- Exercise requirements: Would you restate all the entries exactly, leaving nothing out?

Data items
▶

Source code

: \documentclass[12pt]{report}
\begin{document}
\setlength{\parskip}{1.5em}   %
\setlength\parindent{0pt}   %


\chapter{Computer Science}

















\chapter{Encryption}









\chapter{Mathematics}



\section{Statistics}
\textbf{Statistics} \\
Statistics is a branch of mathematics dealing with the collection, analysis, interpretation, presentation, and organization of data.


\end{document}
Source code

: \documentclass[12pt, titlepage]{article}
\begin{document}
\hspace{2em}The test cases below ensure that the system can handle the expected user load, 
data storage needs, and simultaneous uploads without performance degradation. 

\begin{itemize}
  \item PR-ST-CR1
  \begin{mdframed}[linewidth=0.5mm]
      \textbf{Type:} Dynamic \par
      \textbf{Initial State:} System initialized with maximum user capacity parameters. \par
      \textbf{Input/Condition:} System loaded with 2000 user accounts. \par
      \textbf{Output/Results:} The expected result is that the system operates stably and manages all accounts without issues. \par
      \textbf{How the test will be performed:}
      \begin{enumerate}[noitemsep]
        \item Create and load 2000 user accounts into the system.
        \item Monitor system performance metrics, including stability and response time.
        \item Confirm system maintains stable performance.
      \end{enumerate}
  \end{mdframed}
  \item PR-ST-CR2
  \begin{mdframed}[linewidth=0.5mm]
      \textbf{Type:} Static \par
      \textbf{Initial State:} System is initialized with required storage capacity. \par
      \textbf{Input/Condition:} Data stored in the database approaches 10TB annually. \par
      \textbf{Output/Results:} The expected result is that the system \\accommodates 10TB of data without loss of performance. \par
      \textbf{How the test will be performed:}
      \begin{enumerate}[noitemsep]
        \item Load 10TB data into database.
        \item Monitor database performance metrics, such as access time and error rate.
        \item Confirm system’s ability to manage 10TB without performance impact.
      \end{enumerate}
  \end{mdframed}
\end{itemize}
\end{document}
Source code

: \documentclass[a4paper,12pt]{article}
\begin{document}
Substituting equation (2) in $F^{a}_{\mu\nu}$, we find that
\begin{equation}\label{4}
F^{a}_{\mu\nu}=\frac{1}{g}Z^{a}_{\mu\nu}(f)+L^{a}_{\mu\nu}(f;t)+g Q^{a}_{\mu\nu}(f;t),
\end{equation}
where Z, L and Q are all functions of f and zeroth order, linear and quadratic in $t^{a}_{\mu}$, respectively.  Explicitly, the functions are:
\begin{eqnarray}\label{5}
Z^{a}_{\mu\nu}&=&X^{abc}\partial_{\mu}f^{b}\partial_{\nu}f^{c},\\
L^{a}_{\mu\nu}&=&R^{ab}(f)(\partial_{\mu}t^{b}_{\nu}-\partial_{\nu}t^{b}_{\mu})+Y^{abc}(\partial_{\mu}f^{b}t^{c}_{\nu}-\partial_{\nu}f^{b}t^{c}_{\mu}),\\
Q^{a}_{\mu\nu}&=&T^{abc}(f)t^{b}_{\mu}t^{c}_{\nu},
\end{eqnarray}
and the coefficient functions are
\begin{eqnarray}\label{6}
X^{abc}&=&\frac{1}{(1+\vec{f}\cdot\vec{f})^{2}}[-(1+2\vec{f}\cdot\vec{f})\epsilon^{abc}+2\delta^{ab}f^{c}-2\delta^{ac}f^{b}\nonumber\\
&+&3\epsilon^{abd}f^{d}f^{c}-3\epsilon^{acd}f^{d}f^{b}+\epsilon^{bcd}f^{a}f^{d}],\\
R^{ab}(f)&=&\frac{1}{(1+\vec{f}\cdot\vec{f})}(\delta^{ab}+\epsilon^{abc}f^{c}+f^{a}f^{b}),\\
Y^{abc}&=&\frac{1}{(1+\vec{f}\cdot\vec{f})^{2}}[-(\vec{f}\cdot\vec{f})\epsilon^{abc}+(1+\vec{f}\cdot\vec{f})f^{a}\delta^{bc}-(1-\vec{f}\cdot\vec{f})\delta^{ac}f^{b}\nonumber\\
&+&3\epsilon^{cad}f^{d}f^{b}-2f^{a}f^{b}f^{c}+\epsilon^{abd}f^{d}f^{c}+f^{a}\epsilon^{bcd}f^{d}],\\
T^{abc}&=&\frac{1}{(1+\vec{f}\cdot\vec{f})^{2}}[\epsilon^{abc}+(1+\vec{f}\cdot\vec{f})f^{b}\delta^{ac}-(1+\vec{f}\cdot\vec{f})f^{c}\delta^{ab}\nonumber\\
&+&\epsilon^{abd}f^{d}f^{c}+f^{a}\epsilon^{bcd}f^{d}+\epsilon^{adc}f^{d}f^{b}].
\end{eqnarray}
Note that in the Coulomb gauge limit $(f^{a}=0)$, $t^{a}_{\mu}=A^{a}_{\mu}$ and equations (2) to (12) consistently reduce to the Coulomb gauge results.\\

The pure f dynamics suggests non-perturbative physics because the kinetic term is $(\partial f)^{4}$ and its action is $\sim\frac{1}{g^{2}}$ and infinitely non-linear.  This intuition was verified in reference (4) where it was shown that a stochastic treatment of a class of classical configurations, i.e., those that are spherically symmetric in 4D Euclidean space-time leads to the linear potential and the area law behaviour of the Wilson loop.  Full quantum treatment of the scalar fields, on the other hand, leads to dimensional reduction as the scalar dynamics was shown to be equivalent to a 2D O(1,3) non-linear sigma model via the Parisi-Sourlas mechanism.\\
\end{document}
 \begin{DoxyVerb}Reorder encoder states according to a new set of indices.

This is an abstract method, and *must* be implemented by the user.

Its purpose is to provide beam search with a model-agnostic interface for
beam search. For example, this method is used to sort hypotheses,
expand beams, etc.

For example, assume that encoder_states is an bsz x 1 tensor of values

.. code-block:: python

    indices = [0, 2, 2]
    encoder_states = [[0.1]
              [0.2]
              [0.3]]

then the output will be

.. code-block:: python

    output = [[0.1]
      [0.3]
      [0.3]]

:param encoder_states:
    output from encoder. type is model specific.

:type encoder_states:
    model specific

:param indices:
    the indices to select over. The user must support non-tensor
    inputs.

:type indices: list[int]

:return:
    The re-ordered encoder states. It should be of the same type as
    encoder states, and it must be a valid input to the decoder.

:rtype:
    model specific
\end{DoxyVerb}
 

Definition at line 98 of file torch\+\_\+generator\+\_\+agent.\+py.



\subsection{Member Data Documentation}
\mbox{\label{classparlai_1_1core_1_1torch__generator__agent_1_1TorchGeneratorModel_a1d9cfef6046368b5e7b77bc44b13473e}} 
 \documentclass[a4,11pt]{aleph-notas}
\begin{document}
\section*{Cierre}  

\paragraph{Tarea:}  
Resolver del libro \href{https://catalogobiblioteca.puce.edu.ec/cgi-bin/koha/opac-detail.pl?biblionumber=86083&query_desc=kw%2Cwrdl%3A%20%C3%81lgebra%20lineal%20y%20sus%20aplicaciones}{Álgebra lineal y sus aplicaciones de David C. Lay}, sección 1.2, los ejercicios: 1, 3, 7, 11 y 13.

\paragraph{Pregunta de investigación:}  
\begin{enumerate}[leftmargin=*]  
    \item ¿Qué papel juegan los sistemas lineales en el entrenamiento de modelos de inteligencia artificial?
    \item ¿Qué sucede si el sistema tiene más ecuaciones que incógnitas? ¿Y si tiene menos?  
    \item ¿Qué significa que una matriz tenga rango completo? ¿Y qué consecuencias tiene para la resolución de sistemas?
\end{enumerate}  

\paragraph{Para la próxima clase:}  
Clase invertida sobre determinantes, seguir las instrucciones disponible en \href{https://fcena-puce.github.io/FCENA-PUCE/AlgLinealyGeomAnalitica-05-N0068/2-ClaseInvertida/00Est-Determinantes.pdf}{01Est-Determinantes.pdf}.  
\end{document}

◀

- Finished task:
Source code

: \documentclass[12pt]{report}
\begin{document}
\setlength{\parskip}{1.5em}   %
\setlength\parindent{0pt}   %


\chapter{Computer Science}

















\chapter{Encryption}









\chapter{Mathematics}



\section{Statistics}
\textbf{Statistics} \\
Statistics is a branch of mathematics dealing with the collection, analysis, interpretation, presentation, and organization of data.


\end{document}
Source code

: \documentclass[12pt, titlepage]{article}
\begin{document}
\hspace{2em}The test cases below ensure that the system can handle the expected user load, 
data storage needs, and simultaneous uploads without performance degradation. 

\begin{itemize}
  \item PR-ST-CR1
  \begin{mdframed}[linewidth=0.5mm]
      \textbf{Type:} Dynamic \par
      \textbf{Initial State:} System initialized with maximum user capacity parameters. \par
      \textbf{Input/Condition:} System loaded with 2000 user accounts. \par
      \textbf{Output/Results:} The expected result is that the system operates stably and manages all accounts without issues. \par
      \textbf{How the test will be performed:}
      \begin{enumerate}[noitemsep]
        \item Create and load 2000 user accounts into the system.
        \item Monitor system performance metrics, including stability and response time.
        \item Confirm system maintains stable performance.
      \end{enumerate}
  \end{mdframed}
  \item PR-ST-CR2
  \begin{mdframed}[linewidth=0.5mm]
      \textbf{Type:} Static \par
      \textbf{Initial State:} System is initialized with required storage capacity. \par
      \textbf{Input/Condition:} Data stored in the database approaches 10TB annually. \par
      \textbf{Output/Results:} The expected result is that the system \\accommodates 10TB of data without loss of performance. \par
      \textbf{How the test will be performed:}
      \begin{enumerate}[noitemsep]
        \item Load 10TB data into database.
        \item Monitor database performance metrics, such as access time and error rate.
        \item Confirm system’s ability to manage 10TB without performance impact.
      \end{enumerate}
  \end{mdframed}
\end{itemize}
\end{document}
Source code

: \documentclass[a4paper,12pt]{article}
\begin{document}
Substituting equation (2) in $F^{a}_{\mu\nu}$, we find that
\begin{equation}\label{4}
F^{a}_{\mu\nu}=\frac{1}{g}Z^{a}_{\mu\nu}(f)+L^{a}_{\mu\nu}(f;t)+g Q^{a}_{\mu\nu}(f;t),
\end{equation}
where Z, L and Q are all functions of f and zeroth order, linear and quadratic in $t^{a}_{\mu}$, respectively.  Explicitly, the functions are:
\begin{eqnarray}\label{5}
Z^{a}_{\mu\nu}&=&X^{abc}\partial_{\mu}f^{b}\partial_{\nu}f^{c},\\
L^{a}_{\mu\nu}&=&R^{ab}(f)(\partial_{\mu}t^{b}_{\nu}-\partial_{\nu}t^{b}_{\mu})+Y^{abc}(\partial_{\mu}f^{b}t^{c}_{\nu}-\partial_{\nu}f^{b}t^{c}_{\mu}),\\
Q^{a}_{\mu\nu}&=&T^{abc}(f)t^{b}_{\mu}t^{c}_{\nu},
\end{eqnarray}
and the coefficient functions are
\begin{eqnarray}\label{6}
X^{abc}&=&\frac{1}{(1+\vec{f}\cdot\vec{f})^{2}}[-(1+2\vec{f}\cdot\vec{f})\epsilon^{abc}+2\delta^{ab}f^{c}-2\delta^{ac}f^{b}\nonumber\\
&+&3\epsilon^{abd}f^{d}f^{c}-3\epsilon^{acd}f^{d}f^{b}+\epsilon^{bcd}f^{a}f^{d}],\\
R^{ab}(f)&=&\frac{1}{(1+\vec{f}\cdot\vec{f})}(\delta^{ab}+\epsilon^{abc}f^{c}+f^{a}f^{b}),\\
Y^{abc}&=&\frac{1}{(1+\vec{f}\cdot\vec{f})^{2}}[-(\vec{f}\cdot\vec{f})\epsilon^{abc}+(1+\vec{f}\cdot\vec{f})f^{a}\delta^{bc}-(1-\vec{f}\cdot\vec{f})\delta^{ac}f^{b}\nonumber\\
&+&3\epsilon^{cad}f^{d}f^{b}-2f^{a}f^{b}f^{c}+\epsilon^{abd}f^{d}f^{c}+f^{a}\epsilon^{bcd}f^{d}],\\
T^{abc}&=&\frac{1}{(1+\vec{f}\cdot\vec{f})^{2}}[\epsilon^{abc}+(1+\vec{f}\cdot\vec{f})f^{b}\delta^{ac}-(1+\vec{f}\cdot\vec{f})f^{c}\delta^{ab}\nonumber\\
&+&\epsilon^{abd}f^{d}f^{c}+f^{a}\epsilon^{bcd}f^{d}+\epsilon^{adc}f^{d}f^{b}].
\end{eqnarray}
Note that in the Coulomb gauge limit $(f^{a}=0)$, $t^{a}_{\mu}=A^{a}_{\mu}$ and equations (2) to (12) consistently reduce to the Coulomb gauge results.\\

The pure f dynamics suggests non-perturbative physics because the kinetic term is $(\partial f)^{4}$ and its action is $\sim\frac{1}{g^{2}}$ and infinitely non-linear.  This intuition was verified in reference (4) where it was shown that a stochastic treatment of a class of classical configurations, i.e., those that are spherically symmetric in 4D Euclidean space-time leads to the linear potential and the area law behaviour of the Wilson loop.  Full quantum treatment of the scalar fields, on the other hand, leads to dimensional reduction as the scalar dynamics was shown to be equivalent to a 2D O(1,3) non-linear sigma model via the Parisi-Sourlas mechanism.\\
\end{document}
 \begin{DoxyVerb}Reorder encoder states according to a new set of indices.

This is an abstract method, and *must* be implemented by the user.

Its purpose is to provide beam search with a model-agnostic interface for
beam search. For example, this method is used to sort hypotheses,
expand beams, etc.

For example, assume that encoder_states is an bsz x 1 tensor of values

.. code-block:: python

    indices = [0, 2, 2]
    encoder_states = [[0.1]
              [0.2]
              [0.3]]

then the output will be

.. code-block:: python

    output = [[0.1]
      [0.3]
      [0.3]]

:param encoder_states:
    output from encoder. type is model specific.

:type encoder_states:
    model specific

:param indices:
    the indices to select over. The user must support non-tensor
    inputs.

:type indices: list[int]

:return:
    The re-ordered encoder states. It should be of the same type as
    encoder states, and it must be a valid input to the decoder.

:rtype:
    model specific
\end{DoxyVerb}
 

Definition at line 98 of file torch\+\_\+generator\+\_\+agent.\+py.



\subsection{Member Data Documentation}
\mbox{\label{classparlai_1_1core_1_1torch__generator__agent_1_1TorchGeneratorModel_a1d9cfef6046368b5e7b77bc44b13473e}} 
 \documentclass[a4,11pt]{aleph-notas}
\begin{document}
\section*{Cierre}  

\paragraph{Tarea:}  
Resolver del libro \href{https://catalogobiblioteca.puce.edu.ec/cgi-bin/koha/opac-detail.pl?biblionumber=86083&query_desc=kw%2Cwrdl%3A%20%C3%81lgebra%20lineal%20y%20sus%20aplicaciones}{Álgebra lineal y sus aplicaciones de David C. Lay}, sección 1.2, los ejercicios: 1, 3, 7, 11 y 13.

\paragraph{Pregunta de investigación:}  
\begin{enumerate}[leftmargin=*]  
    \item ¿Qué papel juegan los sistemas lineales en el entrenamiento de modelos de inteligencia artificial?
    \item ¿Qué sucede si el sistema tiene más ecuaciones que incógnitas? ¿Y si tiene menos?  
    \item ¿Qué significa que una matriz tenga rango completo? ¿Y qué consecuencias tiene para la resolución de sistemas?
\end{enumerate}  

\paragraph{Para la próxima clase:}  
Clase invertida sobre determinantes, seguir las instrucciones disponible en \href{https://fcena-puce.github.io/FCENA-PUCE/AlgLinealyGeomAnalitica-05-N0068/2-ClaseInvertida/00Est-Determinantes.pdf}{01Est-Determinantes.pdf}.  
\end{document}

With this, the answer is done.